Take time to educate yourself or ask questions. Personally, I don't mind talking about my experience. In the UK 1.2% of the population has diagnosed OCD, but that means nothing. Many others, like me, may not have been diagnosed yet or at all. If you think any of what I've said above may also apply to you or anyone you know, I highly recommend you reach out to a doctor. If you're not happy with the first answer, go to another. I saw many, many doctors until the nurse practitioner finally gave me an explanation.

And please, PLEASE, don't be one of those people who explains their need to organise ONE thing with "It's just my OCD" followed by a giggle because you know it's not true. It's not funny, and it can be very harmful to the recognition of actual OCD behaviour. The 'OCD check' TikTok trend did not help this at all.

So, to close, I will leave you with some facts about OCD to help. Thank you for reading.

FACTS ABOUT OCD:

1 in 100 adults are believed to have OCD.

OCD often occurs in teenage years or early adult, and can be either heridatary or developed.

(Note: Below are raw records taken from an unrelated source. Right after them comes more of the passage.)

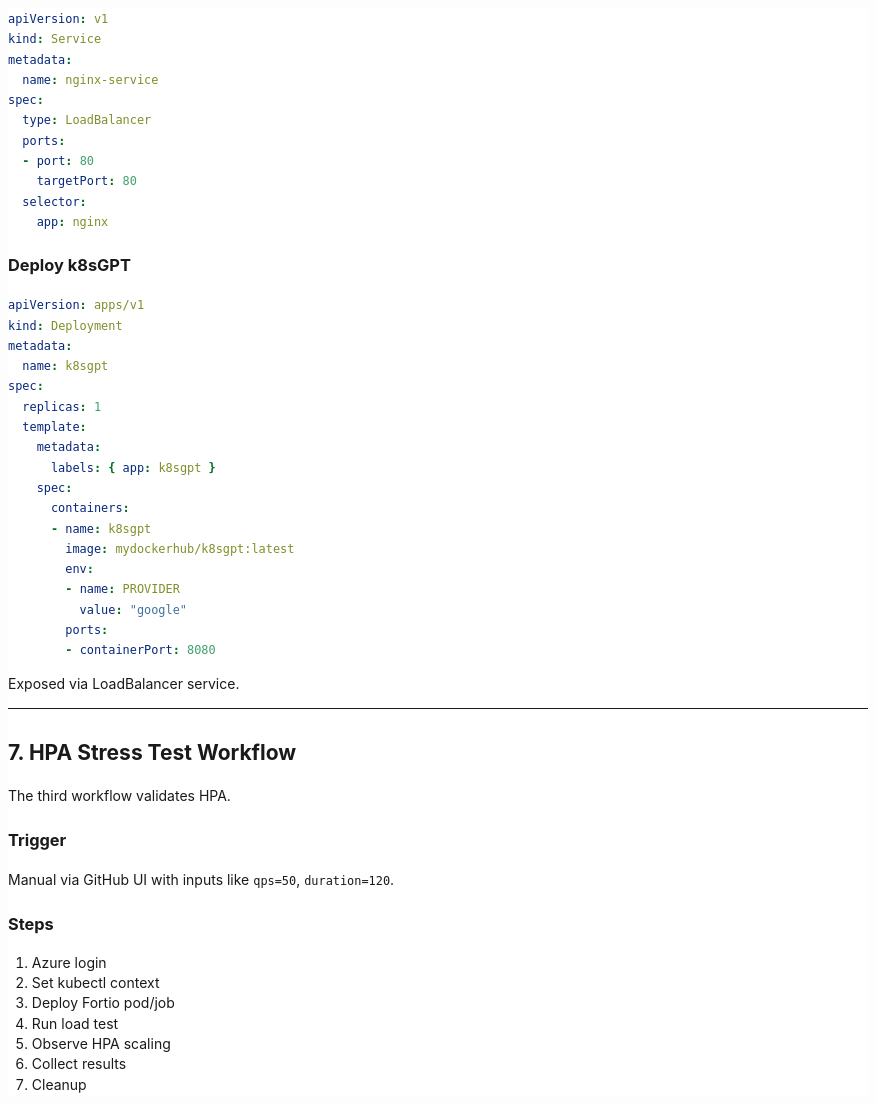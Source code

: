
 ```yaml
apiVersion: v1
kind: Service
metadata:
  name: nginx-service
spec:
  type: LoadBalancer
  ports:
  - port: 80
    targetPort: 80
  selector:
    app: nginx
```

### Deploy k8sGPT
```yaml
apiVersion: apps/v1
kind: Deployment
metadata:
  name: k8sgpt
spec:
  replicas: 1
  template:
    metadata:
      labels: { app: k8sgpt }
    spec:
      containers:
      - name: k8sgpt
        image: mydockerhub/k8sgpt:latest
        env:
        - name: PROVIDER
          value: "google"
        ports:
        - containerPort: 8080
```

Exposed via LoadBalancer service.

---

## 7. HPA Stress Test Workflow

The third workflow validates HPA.

### Trigger
Manual via GitHub UI with inputs like `qps=50`, `duration=120`.

### Steps
1. Azure login  
2. Set kubectl context  
3. Deploy Fortio pod/job  
4. Run load test  
5. Observe HPA scaling  
6. Collect results  
7. Cleanup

There are four recognised types of OCD: Contamination, Perfection, Doubt/Harm, and Forbidden Thoughts. (Mine is 'Perfection' OCD).

OCD can be linked with Misophonia, a condition that means certain repetitive sounds (such as chewing) can trigger the fight, flight or freeze response.

Dissociation can be a symptom, i.e. feeling out of control of your own body. This one is quite rare and can also be a symptom of a lot of other mental health conditions, so check it definitely IS OCD.

OCD-related conditions include hoarding disorder (HD) and body dysmorphic disorder (BDD) as well as hair-pulling disorder and skin-picking disorder.

About 70% of patients with OCD will benefit from either cognitive behavioral therapy (CBT) or medication. However, obstacles to getting effective treatment for OCD include: Hiding symptoms due to embarrassment and stigma; Lack of proper training in health professionals; Difficulty finding local therapists who can effectively treat OCD. If you think you need treatment: FIGHT FOR IT. My own therapist dismissed my OCD as not important enough to work on right now because I've been coping with it my whole life... I didn't fight but I wish I had.

Most importantly: mental conditions literally change the chemistry of your brain. You're not just being neurotic, your brain is literally fighting itself. Don't let anyone ever tell you to just get over it.

If you need help with OCD, or think you might have the condition, I highly recommend checking out MIND or OCD-UK.